Fannie Mae has a similar clause. "Fannie Mae Pricing Recapture. With
respect to any mortgage loan that pays off within 120 days from the
whole loan purchase date or the MBS issue date, Fannie Mae in its sole
discretion may require reimbursement by the lender for any premium paid
in connection with the purchase of the mortgage loan. For a whole loan,
the premium is the amount that the purchase price exceeded the par price
(100% of the face value) multiplied by the unpaid principal balance of
the mortgage loan at the time of purchase. In the case of a mortgage
delivered for MBS, the premium is the percentage amount above a par
price that would have been applicable to the related MBS on the actual
settlement date multiplied by the unpaid principal balance of the
mortgage loan on the issue date. For mortgage loans repurchased by a
lender, Fannie Mae in its sole discretion may require reimbursement by
the lender for any premium paid in connection with the purchase of the
related repurchased mortgage loan without regard to the 120-day
limitation. Note: Fannie Mae may require this reimbursement on a mortgage loan in an MBS regardless of the MBS investor." More on the EPO topic tomorrow!
Let's play catch up with some recent company news.
Hamilton, Bermuda, Arch Capital Group Ltd. announced that its
U.S.-based subsidiaries (Arch U.S. MI) have completed the acquisition of
CMG Mortgage Insurance Company (CMG MI) and the mortgage insurance
operating platform of PMI Mortgage Insurance Co. (PMI). As part of the
transaction, CMG MI, which will be renamed "Arch Mortgage Insurance
Company," has obtained approval as an eligible mortgage insurer from
Fannie Mae and Freddie Mac, subject to maintaining certain ongoing
requirements. The completion of the transaction enables Arch U.S. MI to
enter the U.S. mortgage insurance marketplace immediately and allows the
Company to serve all lenders nationwide, including CMG MI's existing
credit union customers. The acquisition provides Arch U.S. MI with
mortgage insurance licenses across the United States and a comprehensive
mortgage insurance operating platform.
Some LOs are very interested in non-warrantable condominium financing. There are options available.
Compliance is the name of the game, and here is yet another resource for folks: A compliance library from the privately held Lenders Compliance Group.
New Penn Financial launched its New FHA and VA Programs for mini-correspondent and correspondent partners. National
lender New Penn Financial LLC announced it has expanded its guidelines
to allow Mini Correspondent and Correspondent partners to accelerate
their government loan business. (New Penn already offers these programs
in their Wholesale Division, both standard and streamline, so for the
first time they are now accepting FHA and VA to meet the needs of their
third-party-originator partners, no matter how they choose to do
business.) Additionally, New Penn offers Agency and Jumbo portfolio
products which expand their client's capabilities.

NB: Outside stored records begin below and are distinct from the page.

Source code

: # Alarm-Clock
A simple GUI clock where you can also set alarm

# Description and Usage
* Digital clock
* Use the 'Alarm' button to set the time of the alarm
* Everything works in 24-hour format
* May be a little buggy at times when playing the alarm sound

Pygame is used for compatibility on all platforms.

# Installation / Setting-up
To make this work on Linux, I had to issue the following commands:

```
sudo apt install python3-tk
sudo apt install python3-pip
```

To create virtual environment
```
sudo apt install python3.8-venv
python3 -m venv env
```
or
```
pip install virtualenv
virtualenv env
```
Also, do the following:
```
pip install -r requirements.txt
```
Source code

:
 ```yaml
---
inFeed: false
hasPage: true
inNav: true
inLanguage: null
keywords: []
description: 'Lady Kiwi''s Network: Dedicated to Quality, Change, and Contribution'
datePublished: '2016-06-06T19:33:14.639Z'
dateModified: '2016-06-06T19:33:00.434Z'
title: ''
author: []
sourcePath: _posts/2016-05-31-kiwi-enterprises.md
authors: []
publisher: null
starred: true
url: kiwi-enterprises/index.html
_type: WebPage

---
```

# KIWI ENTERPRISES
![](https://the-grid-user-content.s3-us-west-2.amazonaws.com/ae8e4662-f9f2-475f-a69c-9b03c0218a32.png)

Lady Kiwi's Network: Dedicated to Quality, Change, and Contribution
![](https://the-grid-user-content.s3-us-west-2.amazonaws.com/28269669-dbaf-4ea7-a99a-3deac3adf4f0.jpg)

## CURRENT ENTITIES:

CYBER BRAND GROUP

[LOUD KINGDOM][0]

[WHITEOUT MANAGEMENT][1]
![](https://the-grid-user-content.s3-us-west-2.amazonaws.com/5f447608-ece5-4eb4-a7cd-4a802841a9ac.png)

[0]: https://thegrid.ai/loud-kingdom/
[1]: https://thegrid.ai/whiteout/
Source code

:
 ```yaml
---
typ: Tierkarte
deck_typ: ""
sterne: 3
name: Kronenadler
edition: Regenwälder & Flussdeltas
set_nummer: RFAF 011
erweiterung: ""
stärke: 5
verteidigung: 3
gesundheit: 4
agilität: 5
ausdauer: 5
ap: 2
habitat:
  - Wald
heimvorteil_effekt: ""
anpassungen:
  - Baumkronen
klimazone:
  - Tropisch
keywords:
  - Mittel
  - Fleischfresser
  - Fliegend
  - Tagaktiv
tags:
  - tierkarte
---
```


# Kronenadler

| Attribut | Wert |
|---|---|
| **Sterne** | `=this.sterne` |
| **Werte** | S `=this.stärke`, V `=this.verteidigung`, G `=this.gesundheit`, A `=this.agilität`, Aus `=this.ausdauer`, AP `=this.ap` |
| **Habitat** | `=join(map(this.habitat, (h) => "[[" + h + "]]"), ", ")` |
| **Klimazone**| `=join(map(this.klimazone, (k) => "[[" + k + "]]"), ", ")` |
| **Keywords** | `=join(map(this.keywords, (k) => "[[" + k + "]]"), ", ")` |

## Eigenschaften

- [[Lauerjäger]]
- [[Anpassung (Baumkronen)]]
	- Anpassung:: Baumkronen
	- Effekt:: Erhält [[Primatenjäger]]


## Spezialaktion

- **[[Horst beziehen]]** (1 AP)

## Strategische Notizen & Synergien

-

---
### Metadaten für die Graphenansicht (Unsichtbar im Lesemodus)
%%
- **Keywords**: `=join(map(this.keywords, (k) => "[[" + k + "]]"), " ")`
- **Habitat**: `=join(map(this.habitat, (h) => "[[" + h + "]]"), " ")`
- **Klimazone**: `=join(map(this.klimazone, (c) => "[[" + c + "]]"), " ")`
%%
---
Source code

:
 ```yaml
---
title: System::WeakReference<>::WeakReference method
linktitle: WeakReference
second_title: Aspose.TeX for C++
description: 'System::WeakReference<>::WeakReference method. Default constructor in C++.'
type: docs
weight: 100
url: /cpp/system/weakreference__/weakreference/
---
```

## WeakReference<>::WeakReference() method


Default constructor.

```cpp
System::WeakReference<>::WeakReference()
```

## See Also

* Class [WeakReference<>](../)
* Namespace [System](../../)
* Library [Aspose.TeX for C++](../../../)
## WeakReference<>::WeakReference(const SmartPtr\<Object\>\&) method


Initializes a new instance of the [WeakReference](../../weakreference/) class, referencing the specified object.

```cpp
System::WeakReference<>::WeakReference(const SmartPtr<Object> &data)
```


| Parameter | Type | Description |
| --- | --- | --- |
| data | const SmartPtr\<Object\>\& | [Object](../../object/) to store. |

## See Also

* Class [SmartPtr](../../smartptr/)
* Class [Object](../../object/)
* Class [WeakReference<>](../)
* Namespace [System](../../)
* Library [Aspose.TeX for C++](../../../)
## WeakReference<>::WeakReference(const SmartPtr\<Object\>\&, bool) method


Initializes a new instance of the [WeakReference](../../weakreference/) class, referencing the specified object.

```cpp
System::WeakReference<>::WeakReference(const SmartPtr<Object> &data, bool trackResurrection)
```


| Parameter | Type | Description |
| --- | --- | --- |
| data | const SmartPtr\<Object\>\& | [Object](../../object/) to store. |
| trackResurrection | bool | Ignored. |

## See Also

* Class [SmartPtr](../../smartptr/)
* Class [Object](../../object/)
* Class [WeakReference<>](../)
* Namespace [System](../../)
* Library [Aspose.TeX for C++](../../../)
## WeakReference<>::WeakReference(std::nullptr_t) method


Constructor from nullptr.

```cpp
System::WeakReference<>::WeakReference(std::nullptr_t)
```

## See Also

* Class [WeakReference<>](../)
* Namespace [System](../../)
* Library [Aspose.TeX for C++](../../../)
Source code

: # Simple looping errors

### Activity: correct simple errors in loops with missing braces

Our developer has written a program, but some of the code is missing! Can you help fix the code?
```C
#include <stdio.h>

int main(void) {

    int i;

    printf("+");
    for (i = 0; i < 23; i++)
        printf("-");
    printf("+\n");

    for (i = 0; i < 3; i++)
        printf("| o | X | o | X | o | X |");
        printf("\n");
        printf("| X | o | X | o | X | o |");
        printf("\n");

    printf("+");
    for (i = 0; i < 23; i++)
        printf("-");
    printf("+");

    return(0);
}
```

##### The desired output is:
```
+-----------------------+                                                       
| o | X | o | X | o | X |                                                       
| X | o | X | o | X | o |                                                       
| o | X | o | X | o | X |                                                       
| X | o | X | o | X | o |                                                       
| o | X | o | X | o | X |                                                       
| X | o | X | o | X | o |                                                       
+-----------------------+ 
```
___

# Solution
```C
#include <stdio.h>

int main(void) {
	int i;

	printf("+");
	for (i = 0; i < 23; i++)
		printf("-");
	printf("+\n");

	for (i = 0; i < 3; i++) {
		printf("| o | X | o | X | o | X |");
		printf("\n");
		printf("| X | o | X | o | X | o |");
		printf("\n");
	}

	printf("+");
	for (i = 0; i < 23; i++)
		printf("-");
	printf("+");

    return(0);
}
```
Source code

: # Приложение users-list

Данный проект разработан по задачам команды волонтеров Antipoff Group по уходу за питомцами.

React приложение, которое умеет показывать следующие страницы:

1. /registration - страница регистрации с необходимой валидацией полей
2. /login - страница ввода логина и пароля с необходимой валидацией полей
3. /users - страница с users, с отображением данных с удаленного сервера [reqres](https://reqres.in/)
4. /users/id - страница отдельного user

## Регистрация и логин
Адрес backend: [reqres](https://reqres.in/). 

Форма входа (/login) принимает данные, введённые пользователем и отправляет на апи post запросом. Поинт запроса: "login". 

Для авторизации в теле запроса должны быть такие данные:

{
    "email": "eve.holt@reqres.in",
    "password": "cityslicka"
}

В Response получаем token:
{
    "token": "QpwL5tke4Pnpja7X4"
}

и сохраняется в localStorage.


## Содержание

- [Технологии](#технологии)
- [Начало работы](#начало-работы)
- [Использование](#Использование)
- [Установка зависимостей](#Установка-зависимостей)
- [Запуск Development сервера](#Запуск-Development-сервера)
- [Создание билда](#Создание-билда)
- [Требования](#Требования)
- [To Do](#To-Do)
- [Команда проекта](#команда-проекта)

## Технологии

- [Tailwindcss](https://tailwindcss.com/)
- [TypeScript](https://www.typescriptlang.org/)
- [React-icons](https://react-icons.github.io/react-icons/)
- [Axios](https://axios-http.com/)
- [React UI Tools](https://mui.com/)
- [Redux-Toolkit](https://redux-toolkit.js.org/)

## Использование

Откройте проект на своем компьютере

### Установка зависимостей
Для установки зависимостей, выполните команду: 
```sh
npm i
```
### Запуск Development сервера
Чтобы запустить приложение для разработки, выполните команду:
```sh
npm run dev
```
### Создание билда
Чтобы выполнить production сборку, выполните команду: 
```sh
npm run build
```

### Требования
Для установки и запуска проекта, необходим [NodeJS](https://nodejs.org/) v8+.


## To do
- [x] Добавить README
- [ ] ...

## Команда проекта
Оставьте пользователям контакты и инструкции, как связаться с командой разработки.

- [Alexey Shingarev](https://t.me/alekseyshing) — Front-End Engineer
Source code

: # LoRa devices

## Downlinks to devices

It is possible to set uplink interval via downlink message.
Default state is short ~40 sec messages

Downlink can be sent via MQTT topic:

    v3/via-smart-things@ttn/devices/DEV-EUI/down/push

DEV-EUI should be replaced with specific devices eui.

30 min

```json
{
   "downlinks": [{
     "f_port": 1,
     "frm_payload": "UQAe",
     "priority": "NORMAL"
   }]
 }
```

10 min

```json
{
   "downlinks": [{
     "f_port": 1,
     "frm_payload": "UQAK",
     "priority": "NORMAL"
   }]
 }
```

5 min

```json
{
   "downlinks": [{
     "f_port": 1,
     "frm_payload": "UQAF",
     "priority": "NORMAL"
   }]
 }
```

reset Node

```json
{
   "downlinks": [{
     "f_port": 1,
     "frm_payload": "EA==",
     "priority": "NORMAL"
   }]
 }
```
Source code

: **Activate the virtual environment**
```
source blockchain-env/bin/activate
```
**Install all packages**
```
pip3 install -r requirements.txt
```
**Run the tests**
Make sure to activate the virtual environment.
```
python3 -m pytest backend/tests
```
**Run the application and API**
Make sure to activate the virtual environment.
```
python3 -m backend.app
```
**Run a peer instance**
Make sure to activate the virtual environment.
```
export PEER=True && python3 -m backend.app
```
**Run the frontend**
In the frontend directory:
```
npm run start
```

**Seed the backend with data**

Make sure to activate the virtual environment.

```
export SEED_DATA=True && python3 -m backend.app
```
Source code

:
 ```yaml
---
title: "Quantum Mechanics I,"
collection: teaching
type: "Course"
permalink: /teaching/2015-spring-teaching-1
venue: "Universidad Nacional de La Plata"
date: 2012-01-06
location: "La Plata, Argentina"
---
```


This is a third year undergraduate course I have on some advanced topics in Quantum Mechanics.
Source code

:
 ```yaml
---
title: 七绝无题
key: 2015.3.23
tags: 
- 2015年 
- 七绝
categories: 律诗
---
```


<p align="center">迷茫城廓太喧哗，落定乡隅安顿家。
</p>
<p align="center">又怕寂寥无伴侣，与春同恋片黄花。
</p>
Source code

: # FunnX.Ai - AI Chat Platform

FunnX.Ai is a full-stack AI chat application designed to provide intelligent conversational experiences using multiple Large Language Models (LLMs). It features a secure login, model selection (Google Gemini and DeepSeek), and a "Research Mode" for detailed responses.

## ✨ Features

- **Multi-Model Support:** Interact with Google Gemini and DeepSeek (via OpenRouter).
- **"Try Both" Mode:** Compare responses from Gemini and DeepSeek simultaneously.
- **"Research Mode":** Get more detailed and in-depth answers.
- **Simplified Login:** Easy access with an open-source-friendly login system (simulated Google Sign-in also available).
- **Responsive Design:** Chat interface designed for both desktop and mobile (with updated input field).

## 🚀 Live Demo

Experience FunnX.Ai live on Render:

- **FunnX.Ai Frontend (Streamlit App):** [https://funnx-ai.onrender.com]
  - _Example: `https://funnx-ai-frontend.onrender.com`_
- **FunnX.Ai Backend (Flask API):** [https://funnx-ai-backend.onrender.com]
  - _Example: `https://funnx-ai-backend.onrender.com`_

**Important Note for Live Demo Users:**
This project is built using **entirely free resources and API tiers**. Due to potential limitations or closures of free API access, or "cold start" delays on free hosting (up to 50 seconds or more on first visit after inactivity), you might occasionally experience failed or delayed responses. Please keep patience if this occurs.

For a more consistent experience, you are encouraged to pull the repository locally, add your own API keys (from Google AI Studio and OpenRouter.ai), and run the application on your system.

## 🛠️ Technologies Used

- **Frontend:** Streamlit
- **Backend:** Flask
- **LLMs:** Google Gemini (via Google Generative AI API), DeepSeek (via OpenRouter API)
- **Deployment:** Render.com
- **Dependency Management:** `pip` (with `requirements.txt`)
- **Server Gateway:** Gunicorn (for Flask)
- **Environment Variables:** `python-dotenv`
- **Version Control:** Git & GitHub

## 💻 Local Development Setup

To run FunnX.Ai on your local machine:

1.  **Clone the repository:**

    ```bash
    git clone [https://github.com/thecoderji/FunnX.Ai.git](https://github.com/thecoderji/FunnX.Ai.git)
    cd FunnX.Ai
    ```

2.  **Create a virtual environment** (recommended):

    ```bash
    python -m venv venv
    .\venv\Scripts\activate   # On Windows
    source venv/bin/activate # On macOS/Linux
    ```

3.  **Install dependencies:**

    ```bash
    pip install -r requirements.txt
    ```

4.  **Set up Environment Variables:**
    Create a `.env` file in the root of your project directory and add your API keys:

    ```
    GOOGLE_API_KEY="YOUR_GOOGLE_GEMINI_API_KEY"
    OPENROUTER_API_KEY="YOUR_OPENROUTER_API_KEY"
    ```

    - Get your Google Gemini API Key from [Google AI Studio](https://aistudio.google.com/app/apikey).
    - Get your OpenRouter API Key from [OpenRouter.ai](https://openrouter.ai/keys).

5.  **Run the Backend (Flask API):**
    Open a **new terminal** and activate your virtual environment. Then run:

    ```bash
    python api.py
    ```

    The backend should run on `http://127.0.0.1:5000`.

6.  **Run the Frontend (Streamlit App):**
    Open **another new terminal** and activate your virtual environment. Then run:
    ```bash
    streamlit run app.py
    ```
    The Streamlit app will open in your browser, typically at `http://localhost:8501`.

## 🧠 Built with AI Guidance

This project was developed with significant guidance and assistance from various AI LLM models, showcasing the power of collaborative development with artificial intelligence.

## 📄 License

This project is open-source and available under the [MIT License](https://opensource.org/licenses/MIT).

Mortgage bankers interested in becoming a correspondent with New Penn Financial can visit this page; those interested in becoming a Mini-Correspondent with New Penn Financial can visit this page.
did rates improve so much yesterday? For lack of a better reason,
analysts attributed the move to a weak ISM (Institute of Supply
Managers) number - normally a second, if not third tier economic number
in terms of moving the entire Treasury market. But traders reported
buying from banks and hedge funds, and we had the usual Fed activity
buying more than originators produced. Today in the U.S. we only have
10AM's December Factor Orders, which are expected lower from the prior
+1.8% increase. Things were relatively quiet overnight, and the
10-yr. (which closed at a yield of 2.58%) is opening around 2.61%.
Agency MBS prices are a smidge (technical term) lower/worse in price.